[Stored dataset items]
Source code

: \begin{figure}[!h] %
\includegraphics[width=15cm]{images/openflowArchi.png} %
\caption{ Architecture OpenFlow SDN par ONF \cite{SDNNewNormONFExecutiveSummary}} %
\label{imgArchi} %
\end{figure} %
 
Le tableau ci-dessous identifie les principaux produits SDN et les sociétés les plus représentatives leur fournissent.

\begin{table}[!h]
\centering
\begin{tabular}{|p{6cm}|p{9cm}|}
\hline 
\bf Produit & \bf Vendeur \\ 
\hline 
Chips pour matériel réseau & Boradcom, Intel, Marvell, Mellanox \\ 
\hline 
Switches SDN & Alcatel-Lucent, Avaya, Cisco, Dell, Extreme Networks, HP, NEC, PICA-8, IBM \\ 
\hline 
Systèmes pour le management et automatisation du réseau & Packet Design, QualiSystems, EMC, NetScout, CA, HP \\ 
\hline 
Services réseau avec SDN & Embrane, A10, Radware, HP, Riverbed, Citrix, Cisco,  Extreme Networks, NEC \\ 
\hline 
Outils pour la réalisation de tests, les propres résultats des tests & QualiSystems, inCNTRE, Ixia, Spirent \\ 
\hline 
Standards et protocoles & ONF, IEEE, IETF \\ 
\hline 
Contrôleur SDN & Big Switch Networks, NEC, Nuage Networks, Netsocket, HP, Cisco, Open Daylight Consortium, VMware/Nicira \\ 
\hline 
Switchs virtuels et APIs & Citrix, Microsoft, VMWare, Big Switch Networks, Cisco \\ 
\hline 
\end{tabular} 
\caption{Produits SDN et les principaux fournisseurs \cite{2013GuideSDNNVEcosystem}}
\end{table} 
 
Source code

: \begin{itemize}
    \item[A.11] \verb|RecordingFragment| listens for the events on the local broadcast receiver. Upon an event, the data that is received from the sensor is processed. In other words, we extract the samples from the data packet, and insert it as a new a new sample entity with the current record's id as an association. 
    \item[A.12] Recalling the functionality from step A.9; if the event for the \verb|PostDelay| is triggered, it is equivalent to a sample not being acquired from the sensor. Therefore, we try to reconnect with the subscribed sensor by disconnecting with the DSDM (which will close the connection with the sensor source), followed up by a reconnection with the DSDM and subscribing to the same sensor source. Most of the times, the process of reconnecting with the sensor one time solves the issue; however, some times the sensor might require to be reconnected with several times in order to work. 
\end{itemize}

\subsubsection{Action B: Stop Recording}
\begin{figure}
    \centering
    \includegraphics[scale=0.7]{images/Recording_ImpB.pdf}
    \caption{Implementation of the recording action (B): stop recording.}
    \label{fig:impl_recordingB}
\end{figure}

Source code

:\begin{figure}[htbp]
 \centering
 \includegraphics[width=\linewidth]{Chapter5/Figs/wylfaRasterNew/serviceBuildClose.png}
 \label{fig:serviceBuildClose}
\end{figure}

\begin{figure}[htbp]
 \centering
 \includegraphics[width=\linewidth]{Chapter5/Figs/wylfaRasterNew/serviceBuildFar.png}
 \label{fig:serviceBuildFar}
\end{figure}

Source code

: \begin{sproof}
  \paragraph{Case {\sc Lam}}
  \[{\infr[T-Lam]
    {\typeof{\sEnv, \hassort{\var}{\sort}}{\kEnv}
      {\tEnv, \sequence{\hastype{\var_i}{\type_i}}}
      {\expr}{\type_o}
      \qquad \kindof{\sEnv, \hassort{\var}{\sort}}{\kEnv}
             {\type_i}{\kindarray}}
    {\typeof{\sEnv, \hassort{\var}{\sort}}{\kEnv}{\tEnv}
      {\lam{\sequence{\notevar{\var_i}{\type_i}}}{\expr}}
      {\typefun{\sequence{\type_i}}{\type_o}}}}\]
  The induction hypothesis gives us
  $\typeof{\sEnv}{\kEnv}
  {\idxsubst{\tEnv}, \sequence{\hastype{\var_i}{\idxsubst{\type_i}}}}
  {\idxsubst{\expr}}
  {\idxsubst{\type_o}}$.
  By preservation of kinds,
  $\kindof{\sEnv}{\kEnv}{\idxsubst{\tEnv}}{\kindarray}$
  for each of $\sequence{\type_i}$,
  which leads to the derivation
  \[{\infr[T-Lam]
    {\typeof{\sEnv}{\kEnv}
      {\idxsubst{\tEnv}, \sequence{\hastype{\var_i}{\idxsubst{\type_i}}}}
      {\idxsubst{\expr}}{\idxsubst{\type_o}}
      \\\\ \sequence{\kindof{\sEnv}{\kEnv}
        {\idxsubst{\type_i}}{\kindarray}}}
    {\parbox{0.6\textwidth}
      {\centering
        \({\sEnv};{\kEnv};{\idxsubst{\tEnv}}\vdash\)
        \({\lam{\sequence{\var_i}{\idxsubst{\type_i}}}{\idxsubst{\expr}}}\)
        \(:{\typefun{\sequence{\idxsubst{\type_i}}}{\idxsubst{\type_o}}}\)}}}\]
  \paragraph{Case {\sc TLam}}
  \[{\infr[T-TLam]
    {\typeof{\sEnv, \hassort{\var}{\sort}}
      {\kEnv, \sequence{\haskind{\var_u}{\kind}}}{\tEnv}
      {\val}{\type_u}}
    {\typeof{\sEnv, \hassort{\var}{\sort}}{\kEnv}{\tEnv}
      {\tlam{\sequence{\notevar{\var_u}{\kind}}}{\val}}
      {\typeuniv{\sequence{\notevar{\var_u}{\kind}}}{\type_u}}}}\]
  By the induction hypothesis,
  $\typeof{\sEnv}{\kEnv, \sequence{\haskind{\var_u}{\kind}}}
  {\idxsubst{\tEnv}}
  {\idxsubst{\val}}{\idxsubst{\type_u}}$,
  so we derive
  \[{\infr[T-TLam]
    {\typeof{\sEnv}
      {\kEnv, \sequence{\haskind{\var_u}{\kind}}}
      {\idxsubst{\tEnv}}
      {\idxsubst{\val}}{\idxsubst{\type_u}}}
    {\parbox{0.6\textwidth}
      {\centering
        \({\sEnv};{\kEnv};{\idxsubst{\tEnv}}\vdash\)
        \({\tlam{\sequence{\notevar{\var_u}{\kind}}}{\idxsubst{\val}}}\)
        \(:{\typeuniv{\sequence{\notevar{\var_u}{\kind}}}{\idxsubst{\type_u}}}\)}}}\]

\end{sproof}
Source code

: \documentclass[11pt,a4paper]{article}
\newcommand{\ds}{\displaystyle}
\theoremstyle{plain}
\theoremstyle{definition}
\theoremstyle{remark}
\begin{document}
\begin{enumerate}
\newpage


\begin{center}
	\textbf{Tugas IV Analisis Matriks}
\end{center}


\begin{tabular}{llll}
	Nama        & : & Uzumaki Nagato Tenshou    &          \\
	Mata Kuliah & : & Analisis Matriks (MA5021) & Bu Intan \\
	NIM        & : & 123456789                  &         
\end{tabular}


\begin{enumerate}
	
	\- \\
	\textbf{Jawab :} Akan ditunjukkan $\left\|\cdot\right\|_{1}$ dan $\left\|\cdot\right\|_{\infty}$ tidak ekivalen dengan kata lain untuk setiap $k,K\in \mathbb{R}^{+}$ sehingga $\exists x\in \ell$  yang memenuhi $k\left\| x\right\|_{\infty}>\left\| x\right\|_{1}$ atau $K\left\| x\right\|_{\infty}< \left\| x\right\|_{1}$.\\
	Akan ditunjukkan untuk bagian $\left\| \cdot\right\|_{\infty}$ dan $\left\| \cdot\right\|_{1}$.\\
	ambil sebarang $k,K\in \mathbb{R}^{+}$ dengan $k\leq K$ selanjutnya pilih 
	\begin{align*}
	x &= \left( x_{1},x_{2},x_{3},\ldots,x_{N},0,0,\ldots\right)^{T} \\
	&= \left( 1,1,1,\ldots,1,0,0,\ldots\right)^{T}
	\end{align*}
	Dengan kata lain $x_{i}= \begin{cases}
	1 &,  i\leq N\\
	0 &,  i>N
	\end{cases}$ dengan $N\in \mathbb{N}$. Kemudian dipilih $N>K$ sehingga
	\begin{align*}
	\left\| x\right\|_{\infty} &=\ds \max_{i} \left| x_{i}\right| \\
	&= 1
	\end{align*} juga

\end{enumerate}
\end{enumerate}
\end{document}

ACTIVITY:
Which of the lines in the data hold the string "Figs"? Report each of them by copying it.

RESULT FOR THIS TASK:
 \includegraphics[width=\linewidth]{Chapter5/Figs/wylfaRasterNew/serviceBuildClose.png}
 \includegraphics[width=\linewidth]{Chapter5/Figs/wylfaRasterNew/serviceBuildFar.png}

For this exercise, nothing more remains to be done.